Next Wave Festival
BAM Howard Gilman Opera House, NYC
December 9–12, 2009
Reviewed by Eva Yaa Asantewaa
Antony Hamilton in
Mortal Engine. Photo by Andrew Curtis, Courtesy BAM.
The Mothership has landed! Mortal Engine—a technical spectacle, premiered in 2008 and recently flown to New York by Australia’s Chunky Move—puts most other multimedia productions to shame.
In this hour-long work, six men and women portray ”unformed beings in an unfamiliar landscape”—the program notes inform us in typically vague, dispassionate language—“searching to connect and evolve in a constant state of becoming.” They mount, creep across or plaster their backs against a broad platform that dramatically alters itself by tilting partway or all the way up from the floor or opening flaps for various segments of the action.
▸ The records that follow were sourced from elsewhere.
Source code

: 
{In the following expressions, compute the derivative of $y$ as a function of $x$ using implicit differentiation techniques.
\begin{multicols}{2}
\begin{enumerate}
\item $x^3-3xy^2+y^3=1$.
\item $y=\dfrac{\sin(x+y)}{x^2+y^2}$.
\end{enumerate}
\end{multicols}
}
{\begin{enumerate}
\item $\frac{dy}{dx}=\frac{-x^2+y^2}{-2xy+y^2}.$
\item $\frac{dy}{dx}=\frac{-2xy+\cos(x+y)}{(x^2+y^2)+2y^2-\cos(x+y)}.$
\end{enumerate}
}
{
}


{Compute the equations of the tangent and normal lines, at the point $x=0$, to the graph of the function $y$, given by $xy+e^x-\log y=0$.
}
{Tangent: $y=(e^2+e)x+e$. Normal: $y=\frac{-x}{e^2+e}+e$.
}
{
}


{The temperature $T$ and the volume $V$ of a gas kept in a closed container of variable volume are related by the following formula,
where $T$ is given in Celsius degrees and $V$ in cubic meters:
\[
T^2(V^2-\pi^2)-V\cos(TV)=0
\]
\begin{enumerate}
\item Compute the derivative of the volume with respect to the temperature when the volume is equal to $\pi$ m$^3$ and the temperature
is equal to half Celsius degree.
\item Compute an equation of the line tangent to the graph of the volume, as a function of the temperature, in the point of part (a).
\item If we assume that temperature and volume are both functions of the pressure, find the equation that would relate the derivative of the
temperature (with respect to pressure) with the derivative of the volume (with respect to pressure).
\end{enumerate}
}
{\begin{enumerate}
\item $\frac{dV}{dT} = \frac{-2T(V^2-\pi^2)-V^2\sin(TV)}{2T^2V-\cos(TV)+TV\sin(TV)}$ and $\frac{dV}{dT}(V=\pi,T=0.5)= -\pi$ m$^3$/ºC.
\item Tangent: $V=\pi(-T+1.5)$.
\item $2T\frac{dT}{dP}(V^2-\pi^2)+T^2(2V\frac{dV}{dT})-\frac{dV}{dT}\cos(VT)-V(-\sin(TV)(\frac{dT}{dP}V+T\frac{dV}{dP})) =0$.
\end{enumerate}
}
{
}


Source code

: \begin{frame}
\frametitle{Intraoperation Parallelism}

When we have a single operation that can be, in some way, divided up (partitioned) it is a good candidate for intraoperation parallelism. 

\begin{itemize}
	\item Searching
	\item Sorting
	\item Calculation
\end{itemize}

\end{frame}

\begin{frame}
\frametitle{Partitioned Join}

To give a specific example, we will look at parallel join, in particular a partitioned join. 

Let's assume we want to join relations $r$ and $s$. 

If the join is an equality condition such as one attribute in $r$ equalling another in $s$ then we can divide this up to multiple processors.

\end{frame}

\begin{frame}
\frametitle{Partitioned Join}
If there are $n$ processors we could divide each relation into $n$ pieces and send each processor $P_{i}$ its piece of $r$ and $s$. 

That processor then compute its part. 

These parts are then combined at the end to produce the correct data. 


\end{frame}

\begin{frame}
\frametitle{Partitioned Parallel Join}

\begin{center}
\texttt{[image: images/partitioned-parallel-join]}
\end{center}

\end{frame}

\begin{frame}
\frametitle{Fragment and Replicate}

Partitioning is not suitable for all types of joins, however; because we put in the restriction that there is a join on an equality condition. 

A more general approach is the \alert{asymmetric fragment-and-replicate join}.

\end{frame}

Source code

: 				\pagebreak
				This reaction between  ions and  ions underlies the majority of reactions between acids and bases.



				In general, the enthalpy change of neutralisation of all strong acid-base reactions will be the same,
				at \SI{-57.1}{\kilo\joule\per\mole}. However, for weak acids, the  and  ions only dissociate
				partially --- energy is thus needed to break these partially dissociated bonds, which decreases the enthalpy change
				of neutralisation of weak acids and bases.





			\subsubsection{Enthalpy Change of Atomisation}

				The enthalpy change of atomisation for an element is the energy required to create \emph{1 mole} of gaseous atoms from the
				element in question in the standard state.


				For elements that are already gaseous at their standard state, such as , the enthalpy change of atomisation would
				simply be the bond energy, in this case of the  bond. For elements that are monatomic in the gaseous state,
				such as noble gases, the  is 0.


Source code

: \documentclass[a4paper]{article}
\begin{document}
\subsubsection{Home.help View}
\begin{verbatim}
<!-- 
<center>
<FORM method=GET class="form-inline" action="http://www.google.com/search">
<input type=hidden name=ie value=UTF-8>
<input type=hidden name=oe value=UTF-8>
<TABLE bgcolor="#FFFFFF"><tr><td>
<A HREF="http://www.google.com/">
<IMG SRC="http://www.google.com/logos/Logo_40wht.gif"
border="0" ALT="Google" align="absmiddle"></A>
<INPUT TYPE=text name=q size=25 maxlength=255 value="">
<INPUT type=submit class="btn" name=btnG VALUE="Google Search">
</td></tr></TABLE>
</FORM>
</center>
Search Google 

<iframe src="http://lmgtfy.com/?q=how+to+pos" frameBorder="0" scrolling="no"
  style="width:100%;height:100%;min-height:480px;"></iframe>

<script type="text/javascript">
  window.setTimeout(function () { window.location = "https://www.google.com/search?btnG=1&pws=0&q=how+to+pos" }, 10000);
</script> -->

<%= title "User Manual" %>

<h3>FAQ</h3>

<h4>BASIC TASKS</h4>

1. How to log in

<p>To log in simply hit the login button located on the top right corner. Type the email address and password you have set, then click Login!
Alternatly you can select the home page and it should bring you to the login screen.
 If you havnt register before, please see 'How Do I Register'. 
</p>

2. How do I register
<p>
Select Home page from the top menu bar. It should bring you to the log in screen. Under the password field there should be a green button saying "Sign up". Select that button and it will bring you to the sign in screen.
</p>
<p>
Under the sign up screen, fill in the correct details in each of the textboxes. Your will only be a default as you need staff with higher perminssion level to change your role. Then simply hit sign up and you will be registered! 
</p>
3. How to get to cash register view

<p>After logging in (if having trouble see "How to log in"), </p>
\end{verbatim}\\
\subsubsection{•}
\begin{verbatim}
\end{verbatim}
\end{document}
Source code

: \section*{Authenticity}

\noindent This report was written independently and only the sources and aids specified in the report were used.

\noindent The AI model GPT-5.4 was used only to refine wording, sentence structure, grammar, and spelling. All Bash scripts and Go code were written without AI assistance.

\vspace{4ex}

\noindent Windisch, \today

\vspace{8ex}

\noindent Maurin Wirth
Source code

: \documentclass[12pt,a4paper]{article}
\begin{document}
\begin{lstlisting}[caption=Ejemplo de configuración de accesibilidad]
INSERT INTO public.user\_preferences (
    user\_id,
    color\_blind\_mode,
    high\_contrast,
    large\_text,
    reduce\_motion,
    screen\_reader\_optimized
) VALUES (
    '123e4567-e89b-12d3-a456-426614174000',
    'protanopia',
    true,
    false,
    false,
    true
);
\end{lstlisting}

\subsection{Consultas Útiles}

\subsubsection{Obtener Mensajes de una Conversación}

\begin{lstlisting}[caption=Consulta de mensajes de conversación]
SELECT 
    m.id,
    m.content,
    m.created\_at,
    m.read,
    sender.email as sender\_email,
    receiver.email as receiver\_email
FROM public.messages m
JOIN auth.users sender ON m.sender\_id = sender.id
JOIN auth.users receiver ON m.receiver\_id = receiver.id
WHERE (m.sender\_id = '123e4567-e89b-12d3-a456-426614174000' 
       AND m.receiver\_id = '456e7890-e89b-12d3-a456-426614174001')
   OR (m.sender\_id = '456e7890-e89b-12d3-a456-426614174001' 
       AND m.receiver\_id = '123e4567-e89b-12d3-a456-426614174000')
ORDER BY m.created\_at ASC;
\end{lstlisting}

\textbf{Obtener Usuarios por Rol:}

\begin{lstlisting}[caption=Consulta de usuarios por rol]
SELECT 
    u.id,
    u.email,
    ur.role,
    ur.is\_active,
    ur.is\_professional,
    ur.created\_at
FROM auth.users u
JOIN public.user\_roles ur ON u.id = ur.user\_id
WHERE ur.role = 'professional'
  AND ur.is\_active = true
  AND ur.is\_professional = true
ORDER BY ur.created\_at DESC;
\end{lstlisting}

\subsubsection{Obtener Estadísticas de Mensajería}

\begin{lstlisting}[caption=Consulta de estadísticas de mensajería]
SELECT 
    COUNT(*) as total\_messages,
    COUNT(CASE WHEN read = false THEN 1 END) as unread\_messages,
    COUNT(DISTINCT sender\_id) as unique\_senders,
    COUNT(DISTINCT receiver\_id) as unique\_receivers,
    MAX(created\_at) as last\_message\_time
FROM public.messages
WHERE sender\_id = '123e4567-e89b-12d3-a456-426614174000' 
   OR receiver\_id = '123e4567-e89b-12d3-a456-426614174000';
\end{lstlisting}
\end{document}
Designed by Richard Dinnen and director-choreographer Gideon Obarzanek, this set also serves as a screen for an array of dizzying, abstract video projections generated by the responsive interaction of Frieder Weiss’s sound- and motion-sensing software with Ben Frost’s wild electronic score and the dancers’ movements. By the end, you’re convinced that you can’t look at a body without also perceiving its oscillating circles and spaghetti heaps of light, its high-pitched buzzes, its smudgy shadows, its metallic crunches. There you have it, ladies and gentlemen—induced synaesthesia.
For the most part, individual humanity gets splattered and submerged by special effects, turning dancers themselves into spray-paint graffiti. Just when this starts to get stale, we’re hit with a huge 3D laser effect that would not be out of place in a high-budget sci-fi movie. (Think “black hole”—only this hole is a beautiful, shimmering electric green.) Viewers in the mood for this sort of thing will be seriously dazzled.
I thought back—way, way back—to the days of that low-tech effects-wizard Alwin Nikolais and marveled at how far we had come and how far we had not come. There’s still no there there. Mortal Engine goes for the big wow! But it achieves more of a “Wow, what was that I just saw?”